**Data excerpts**
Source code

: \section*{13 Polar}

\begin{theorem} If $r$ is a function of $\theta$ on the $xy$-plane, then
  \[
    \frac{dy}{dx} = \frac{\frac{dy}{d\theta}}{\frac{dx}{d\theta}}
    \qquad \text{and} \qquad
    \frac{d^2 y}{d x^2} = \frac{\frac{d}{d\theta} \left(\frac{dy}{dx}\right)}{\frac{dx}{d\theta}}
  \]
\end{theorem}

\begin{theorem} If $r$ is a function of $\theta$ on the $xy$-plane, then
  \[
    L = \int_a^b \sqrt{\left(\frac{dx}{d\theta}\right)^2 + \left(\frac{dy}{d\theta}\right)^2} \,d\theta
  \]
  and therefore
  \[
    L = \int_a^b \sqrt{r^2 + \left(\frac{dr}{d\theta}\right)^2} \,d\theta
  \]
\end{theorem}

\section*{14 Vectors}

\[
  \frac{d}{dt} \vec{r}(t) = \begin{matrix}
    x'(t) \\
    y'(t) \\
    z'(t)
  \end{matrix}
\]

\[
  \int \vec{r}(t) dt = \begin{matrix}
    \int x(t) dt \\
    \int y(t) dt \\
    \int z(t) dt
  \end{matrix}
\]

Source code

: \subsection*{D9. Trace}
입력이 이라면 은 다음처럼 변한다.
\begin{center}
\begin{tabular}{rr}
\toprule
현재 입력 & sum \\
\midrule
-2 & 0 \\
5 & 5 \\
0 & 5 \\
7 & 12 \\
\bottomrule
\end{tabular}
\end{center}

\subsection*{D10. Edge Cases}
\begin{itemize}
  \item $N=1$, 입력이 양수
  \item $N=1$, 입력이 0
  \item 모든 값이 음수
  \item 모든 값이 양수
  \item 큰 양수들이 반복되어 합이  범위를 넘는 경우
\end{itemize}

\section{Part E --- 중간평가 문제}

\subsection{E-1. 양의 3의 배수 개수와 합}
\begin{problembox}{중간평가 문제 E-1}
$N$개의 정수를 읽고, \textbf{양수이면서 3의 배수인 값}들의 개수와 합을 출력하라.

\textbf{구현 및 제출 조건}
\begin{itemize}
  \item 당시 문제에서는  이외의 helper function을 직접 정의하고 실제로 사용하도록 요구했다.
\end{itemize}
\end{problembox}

**What is being asked**
From the line containing "현재 입력 & sum \\" to the final line of the data above, transcribe every line exactly and nothing more.

**Solution for this exercise**
현재 입력 & sum \\
\midrule
-2 & 0 \\
5 & 5 \\
0 & 5 \\
7 & 12 \\
\bottomrule
\end{tabular}
\end{center}

\subsection*{D10. Edge Cases}
\begin{itemize}
  \item $N=1$, 입력이 양수
  \item $N=1$, 입력이 0
  \item 모든 값이 음수
  \item 모든 값이 양수
  \item 큰 양수들이 반복되어 합이  범위를 넘는 경우
\end{itemize}

\section{Part E --- 중간평가 문제}

\subsection{E-1. 양의 3의 배수 개수와 합}
\begin{problembox}{중간평가 문제 E-1}
$N$개의 정수를 읽고, \textbf{양수이면서 3의 배수인 값}들의 개수와 합을 출력하라.

\textbf{구현 및 제출 조건}
\begin{itemize}
  \item 당시 문제에서는  이외의 helper function을 직접 정의하고 실제로 사용하도록 요구했다.
\end{itemize}
\end{problembox}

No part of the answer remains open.